■ Exercise description ■
Using the records that follow, copy every line containing the word "page".

# # # # #

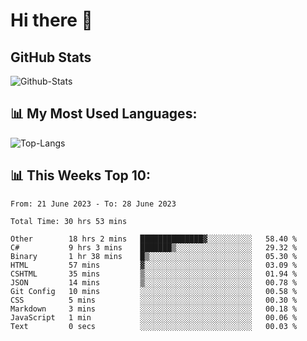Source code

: # Hi there 👋

## GitHub Stats
![Github-Stats](https://github-readme-stats-sigma-five.vercel.app/api?username=ltorson&show_icons=true&theme=radical&count_private=true)

## 📊 My Most Used Languages:
![Top-Langs](https://github-readme-stats-sigma-five.vercel.app/api/top-langs/?username=LTorson&layout=compact&langs_count=10)

## 📊 This Weeks Top 10:
<!--START_SECTION:waka-->

```text
From: 21 June 2023 - To: 28 June 2023

Total Time: 30 hrs 53 mins

Other        18 hrs 2 mins   ██████████████▓░░░░░░░░░░   58.40 %
C#           9 hrs 3 mins    ███████▒░░░░░░░░░░░░░░░░░   29.32 %
Binary       1 hr 38 mins    █▒░░░░░░░░░░░░░░░░░░░░░░░   05.30 %
HTML         57 mins         ▓░░░░░░░░░░░░░░░░░░░░░░░░   03.09 %
CSHTML       35 mins         ▒░░░░░░░░░░░░░░░░░░░░░░░░   01.94 %
JSON         14 mins         ▒░░░░░░░░░░░░░░░░░░░░░░░░   00.78 %
Git Config   10 mins         ░░░░░░░░░░░░░░░░░░░░░░░░░   00.58 %
CSS          5 mins          ░░░░░░░░░░░░░░░░░░░░░░░░░   00.30 %
Markdown     3 mins          ░░░░░░░░░░░░░░░░░░░░░░░░░   00.18 %
JavaScript   1 min           ░░░░░░░░░░░░░░░░░░░░░░░░░   00.06 %
Text         0 secs          ░░░░░░░░░░░░░░░░░░░░░░░░░   00.03 %
```

<!--END_SECTION:waka-->
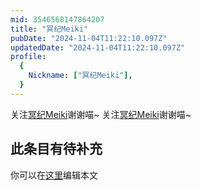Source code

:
 ```yaml
---
mid: 3546568147864207
title: "冥纪Meiki"
pubDate: "2024-11-04T11:22:10.097Z"
updatedDate: "2024-11-04T11:22:10.097Z"
profile:
  {
    Nickname: ["冥纪Meiki"],
  }
---
```


关注[冥纪Meiki](https://space.bilibili.com/3546568147864207)谢谢喵~ 关注[冥纪Meiki](https://space.bilibili.com/3546568147864207)谢谢喵~

## 此条目有待补充
你可以在[这里](https://github.com/Yuhanawa/VTuber.ICU/edit/master/src/content/v/冥纪Meiki/index.md)编辑本文
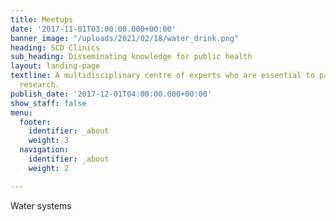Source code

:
 ```yaml
---
title: Meetups
date: '2017-11-01T03:00:00.000+00:00'
banner_image: "/uploads/2021/02/18/water_drink.png"
heading: SCD Clinics
sub_heading: Disseminating knowledge for public health
layout: landing-page
textline: A multidisciplinary centre of experts who are essential to patient-oriented
  research.
publish_date: '2017-12-01T04:00:00.000+00:00'
show_staff: false
menu:
  footer:
    identifier: _about
    weight: 3
  navigation:
    identifier: _about
    weight: 2

---
```

Water systems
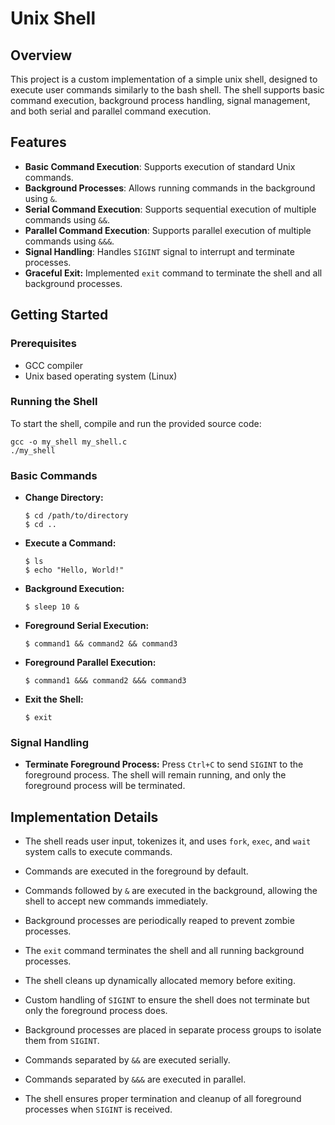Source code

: # Unix Shell

## Overview

This project is a custom implementation of a simple unix shell, designed to execute user commands similarly to the bash shell. The shell supports basic command execution, background process handling, signal management, and both serial and parallel command execution.

## Features

- **Basic Command Execution**: Supports execution of standard Unix commands.
- **Background Processes**: Allows running commands in the background using `&`.
- **Serial Command Execution**: Supports sequential execution of multiple commands using `&&`.
- **Parallel Command Execution**: Supports parallel execution of multiple commands using `&&&`.
- **Signal Handling**: Handles `SIGINT` signal to interrupt and terminate processes.
- **Graceful Exit:** Implemented `exit` command to terminate the shell and all background processes.

## Getting Started

### Prerequisites

- GCC compiler
- Unix based operating system (Linux)

### Running the Shell

To start the shell, compile and run the provided source code:

```shell
gcc -o my_shell my_shell.c
./my_shell
```

### Basic Commands

- **Change Directory:**
  
  ```shell
  $ cd /path/to/directory
  $ cd ..
  ```

- **Execute a Command:**
  
  ```shell
  $ ls
  $ echo "Hello, World!"
  ```

- **Background Execution:**
  
  ```shell
  $ sleep 10 &
  ```

- **Foreground Serial Execution:**
  
  ```shell
  $ command1 && command2 && command3
  ```

- **Foreground Parallel Execution:**
  
  ```shell
  $ command1 &&& command2 &&& command3
  ```

- **Exit the Shell:**
  
  ```shell
  $ exit
  ```

### Signal Handling

- **Terminate Foreground Process:** Press `Ctrl+C` to send `SIGINT` to the foreground process. The shell will remain running, and only the foreground process will be terminated. 

## Implementation Details

- The shell reads user input, tokenizes it, and uses `fork`, `exec`, and `wait` system calls to execute commands.
- Commands are executed in the foreground by default.

- Commands followed by `&` are executed in the background, allowing the shell to accept new commands immediately.
- Background processes are periodically reaped to prevent zombie processes.

- The `exit` command terminates the shell and all running background processes.
- The shell cleans up dynamically allocated memory before exiting.

- Custom handling of `SIGINT` to ensure the shell does not terminate but only the foreground process does.
- Background processes are placed in separate process groups to isolate them from `SIGINT`.

- Commands separated by `&&` are executed serially.
- Commands separated by `&&&` are executed in parallel.
- The shell ensures proper termination and cleanup of all foreground processes when `SIGINT` is received.
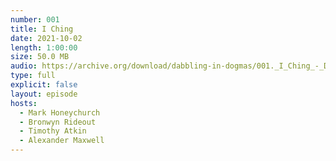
 ```yaml
---
number: 001
title: I Ching
date: 2021-10-02
length: 1:00:00
size: 50.0 MB
audio: https://archive.org/download/dabbling-in-dogmas/001._I_Ching_-_Dabbling_in_Dogma.mp3
type: full
explicit: false
layout: episode
hosts:
  - Mark Honeychurch
  - Bronwyn Rideout
  - Timothy Atkin
  - Alexander Maxwell
---
```

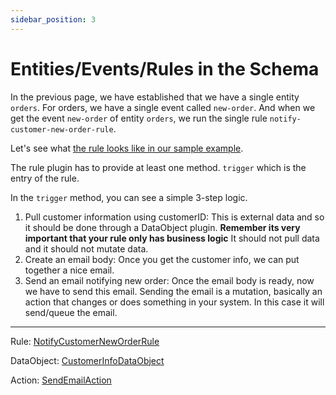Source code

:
 ```yaml
---
sidebar_position: 3
---
```

# Entities/Events/Rules in the Schema

In the previous page, we have established that we have a single entity `orders`. For orders, we have a single event called `new-order`. And
when we get the event `new-order` of entity `orders`, we run the single rule `notify-customer-new-order-rule`.

Let's see what [the rule looks like in our sample example](https://github.com/ralphv/gallifrey-rules-sample/blob/main/src/modules/plugins/rules/NotifyCustomerNewOrderRule.ts#L16).

The rule plugin has to provide at least one method. `trigger` which is the entry of the rule. 

In the `trigger` method, you can see a simple 3-step logic.

1. Pull customer information using customerID: This is external data and so it should be done through
    a DataObject plugin. **Remember its very important that your rule only has business logic** It should not pull data and it should not mutate data. 
2. Create an email body: Once you get the customer info, we can put together a nice email.
3. Send an email notifying new order: Once the email body is ready, now we have to send this email.
Sending the email is a mutation, basically an action that changes or does something in your system. In this case
it will send/queue the email.

___

Rule: [NotifyCustomerNewOrderRule](https://github.com/ralphv/gallifrey-rules-sample/blob/main/src/modules/plugins/rules/NotifyCustomerNewOrderRule.ts#L16)

DataObject: [CustomerInfoDataObject](https://github.com/ralphv/gallifrey-rules-sample/blob/main/src/modules/plugins/data-objects/CustomerInfoDataObject.ts#L13)

Action: [SendEmailAction](https://github.com/ralphv/gallifrey-rules-sample/blob/main/src/modules/plugins/actions/SendEmailAction.ts#L13)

# # # # #

■ Completed task ■
layout: landing-page
In the previous page, we have established that we have a single entity `orders`. For orders, we have a single event called `new-order`. And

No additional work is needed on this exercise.